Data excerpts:

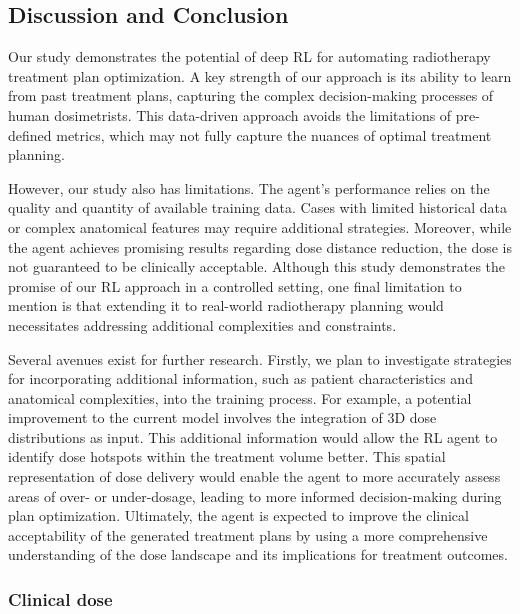 \subsection{Discussion and Conclusion}
Our study demonstrates the potential of deep RL for automating radiotherapy treatment plan optimization.
A key strength of our approach is its ability to learn from past treatment plans, capturing the complex decision-making processes of human dosimetrists.
This data-driven approach avoids the limitations of pre-defined metrics, which may not fully capture the nuances of optimal treatment planning.

However, our study also has limitations.
The agent's performance relies on the quality and quantity of available training data.
Cases with limited historical data or complex anatomical features may require additional strategies.
Moreover, while the agent achieves promising results regarding dose distance reduction, the dose is not guaranteed to be clinically acceptable.
Although this study demonstrates the promise of our RL approach in a controlled setting, one final limitation to mention is that extending it to real-world radiotherapy planning would necessitates addressing additional complexities and constraints.

Several avenues exist for further research.
Firstly, we plan to investigate strategies for incorporating additional information, such as patient characteristics and anatomical complexities, into the training process.
For example, a potential improvement to the current model involves the integration of 3D dose distributions as input.
This additional information would allow the RL agent to identify dose hotspots within the treatment volume better.
This spatial representation of dose delivery would enable the agent to more accurately assess areas of over- or under-dosage, leading to more informed decision-making during plan optimization.
Ultimately, the agent is expected to improve the clinical acceptability of the generated treatment plans by using a more comprehensive understanding of the dose landscape and its implications for treatment outcomes.

\subsubsection*{Clinical dose}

#### [DESCRIPTION OF THE TASK]
Every line in the entries above that has the word "planning" should be identified and copied.

#### [WRITTEN REPLY]
This data-driven approach avoids the limitations of pre-defined metrics, which may not fully capture the nuances of optimal treatment planning.
Although this study demonstrates the promise of our RL approach in a controlled setting, one final limitation to mention is that extending it to real-world radiotherapy planning would necessitates addressing additional complexities and constraints.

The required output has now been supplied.